Saturday, July 10, 2010

Cheap Digital Temperature Controllers

Just recently a fellow blogging homebrewer posted an entry about his use of a Lux outlet thermostat as a temperature controller--he's using his to turn on a heater when it gets too cold to ferment.  These outlet thermostats work by turning on power to your heating or cooling device when the temperature is below or above what you have the thermostat set to.   You plug the thermostat into the wall outlet, and your heating or cooling device into the thermostat. They cost about half of what the Johnson controls that many homebrewers use for temperature control.  I have been using  two of these for a couple of years now, to control both my fermentation fridge, and my converted freezer chest kegerator/lagering chamber.  I'm surprised I haven't already written about them, but since Mark Taylor at the Backyard Brewer started the ball rolling with his post, I thought I would follow up with one of my own.

I modified both of them, because out-of-the-box, they didn't do exactly what I wanted them to.  First of all, as you can see from the photo above, the sensor wire built into them is only a few inches long, meaning you can only sense the temperature right next to the outlet.  Since I wanted to use them to control temps inside a fridge or freezer, this meant that I had to run an extension cord to the thermostat, which I would then place inside the fridge, and then plug the fridge cord into the thermostat.  The fridge cord would have to run to the outside of the fridge, where it was hard-wired in.  You could use it this way, which I did for awhile, but I realized it wasn't optimal to have a heavy duty extension cord running into the fridge, and also to have the thermostat outlet inside the fridge, operating in a cold, damp environment. 

Before I explain how I modified these thermostats, be aware that any modification will void the warranty.  Also, be sure to make sure that thermostat is unplugged, and the battery is removed before doing any work on the thermostat.  Señor Brew™ is not suggesting that you make any changes to your thermostat, nor is he responsible if you break your thermostat, or electrocute yourself or the cat or set your house on fire, or any other unfortunate event that may occur during or because of modifications you may make to your outlet thermostat.

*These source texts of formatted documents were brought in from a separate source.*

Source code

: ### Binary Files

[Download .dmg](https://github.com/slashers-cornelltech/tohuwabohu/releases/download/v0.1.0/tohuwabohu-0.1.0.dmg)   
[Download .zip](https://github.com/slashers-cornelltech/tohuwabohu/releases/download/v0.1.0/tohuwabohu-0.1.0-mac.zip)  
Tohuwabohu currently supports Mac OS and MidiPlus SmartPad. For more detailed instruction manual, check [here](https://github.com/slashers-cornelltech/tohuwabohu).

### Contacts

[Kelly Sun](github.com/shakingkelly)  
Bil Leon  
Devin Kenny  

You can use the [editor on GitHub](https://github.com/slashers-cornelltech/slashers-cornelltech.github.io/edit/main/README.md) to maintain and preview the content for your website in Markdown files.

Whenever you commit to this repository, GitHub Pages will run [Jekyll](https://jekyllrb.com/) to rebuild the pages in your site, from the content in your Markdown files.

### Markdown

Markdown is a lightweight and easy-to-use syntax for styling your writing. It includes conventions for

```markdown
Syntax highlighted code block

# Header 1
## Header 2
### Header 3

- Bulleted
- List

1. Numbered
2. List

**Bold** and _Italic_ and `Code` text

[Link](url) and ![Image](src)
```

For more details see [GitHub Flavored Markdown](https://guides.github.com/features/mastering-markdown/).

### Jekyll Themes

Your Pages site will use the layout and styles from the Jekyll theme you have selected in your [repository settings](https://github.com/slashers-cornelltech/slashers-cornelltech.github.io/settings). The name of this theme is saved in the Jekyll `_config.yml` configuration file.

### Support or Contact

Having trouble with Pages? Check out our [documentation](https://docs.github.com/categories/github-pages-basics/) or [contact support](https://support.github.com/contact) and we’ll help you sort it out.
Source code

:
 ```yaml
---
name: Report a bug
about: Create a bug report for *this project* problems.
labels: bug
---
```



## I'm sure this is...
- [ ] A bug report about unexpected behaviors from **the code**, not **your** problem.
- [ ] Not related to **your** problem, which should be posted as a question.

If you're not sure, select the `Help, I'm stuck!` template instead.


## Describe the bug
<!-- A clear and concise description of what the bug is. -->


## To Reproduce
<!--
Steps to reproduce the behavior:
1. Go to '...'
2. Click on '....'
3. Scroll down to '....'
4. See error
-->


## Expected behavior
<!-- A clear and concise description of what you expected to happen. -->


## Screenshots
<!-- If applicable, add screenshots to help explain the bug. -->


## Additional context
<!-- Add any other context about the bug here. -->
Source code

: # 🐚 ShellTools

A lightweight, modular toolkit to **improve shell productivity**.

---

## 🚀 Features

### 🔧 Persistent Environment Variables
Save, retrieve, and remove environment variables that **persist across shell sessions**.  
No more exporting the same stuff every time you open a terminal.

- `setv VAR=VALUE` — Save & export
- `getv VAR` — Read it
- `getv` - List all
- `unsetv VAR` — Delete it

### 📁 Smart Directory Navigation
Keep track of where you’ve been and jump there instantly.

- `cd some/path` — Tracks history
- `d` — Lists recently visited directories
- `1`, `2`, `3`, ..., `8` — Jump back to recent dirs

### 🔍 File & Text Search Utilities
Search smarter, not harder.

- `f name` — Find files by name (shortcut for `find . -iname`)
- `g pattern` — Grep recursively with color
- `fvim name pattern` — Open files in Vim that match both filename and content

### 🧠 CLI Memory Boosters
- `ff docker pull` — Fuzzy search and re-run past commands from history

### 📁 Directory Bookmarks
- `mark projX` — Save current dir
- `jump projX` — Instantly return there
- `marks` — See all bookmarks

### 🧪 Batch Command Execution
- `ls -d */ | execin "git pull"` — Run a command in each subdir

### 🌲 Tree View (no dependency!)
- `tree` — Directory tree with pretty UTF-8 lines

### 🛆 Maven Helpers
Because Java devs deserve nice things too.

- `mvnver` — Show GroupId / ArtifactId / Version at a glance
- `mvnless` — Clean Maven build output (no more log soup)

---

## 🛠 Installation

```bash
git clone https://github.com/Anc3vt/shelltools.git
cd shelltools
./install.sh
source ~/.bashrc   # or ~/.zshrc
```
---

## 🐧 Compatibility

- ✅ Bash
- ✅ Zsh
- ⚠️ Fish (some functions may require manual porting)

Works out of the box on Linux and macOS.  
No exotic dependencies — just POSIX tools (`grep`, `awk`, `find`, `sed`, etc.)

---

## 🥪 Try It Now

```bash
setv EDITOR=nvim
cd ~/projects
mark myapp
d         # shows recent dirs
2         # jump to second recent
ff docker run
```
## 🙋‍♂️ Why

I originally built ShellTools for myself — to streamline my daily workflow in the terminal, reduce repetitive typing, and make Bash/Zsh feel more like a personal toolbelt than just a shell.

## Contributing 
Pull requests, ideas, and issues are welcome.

So I added a length of cord to the sensor wire.  This was easily accomplished by cutting the sensor cord, attaching some lamp wire, and reattaching the sensor to the other end of the lamp wire.  Now, I could eliminate the extension cord, and just run the sensor wire from the outlet thermostat into the fridge.

Thermostat with sensor wires cut.


Sensor cut off


Lamp cord ends stripped


Heat shrink connectors at thermostat


Heat shrink connectors at sensor


Secondly, I wanted to use the modified freezer chest to lager my lagers, at least when I wasn't using it to serve beers.  Ideally, I wanted to set it to just above freezing, to lager my beers as cold as possible.  The problem here was that the outlet thermostats lower range was 45F.  I did find that there was an adjustment factor you could program in, adjusting the temperature plus or minus 5F.  Meaning, if you adjusted it down all the way, the thermostat would read 45F when it was actually 40F.  Of course this still wasn't good enough for me, so I decided to swap out the sensor.

I contacted an engineer at Lux via email to ask them what type of sensor was in the thermostat currently.  It turns out that it's a thermistor.  I don't have the original email, but I remember that it was an NTC thermistor, and I believe it was 50k ohms.  NTC stands for Negative Temperature Coefficient, meaning that resistance decreased at higher temperatures.  (This is opposite of how metals react, which is why computers run better when they are cold, there is less resistance in the copper circuits within them).   I did the math, and realized that if I swapped in a 30k ohm thermistor, my thermostat would think it was 20 degrees Fahrenheit warmer than it truly was.  Meaning that I could set the thermostat to 53 degrees Fahrenheit, and it would continue to run the freezer until it was actually 33F.  (Incidentally, if you wanted to use this controller to heat something outside its upper range of 95F, you could swap in a higher resistance thermistor, so the thermostat would read a temperature lower than the true temperature).

Instead of cutting the sensor cord, as I did with the other thermostat, I simply opened the thermostat, removed the sensor cord and all, and swapped in another lamp cord with my 30k ohm thermistor soldered into the other end of it.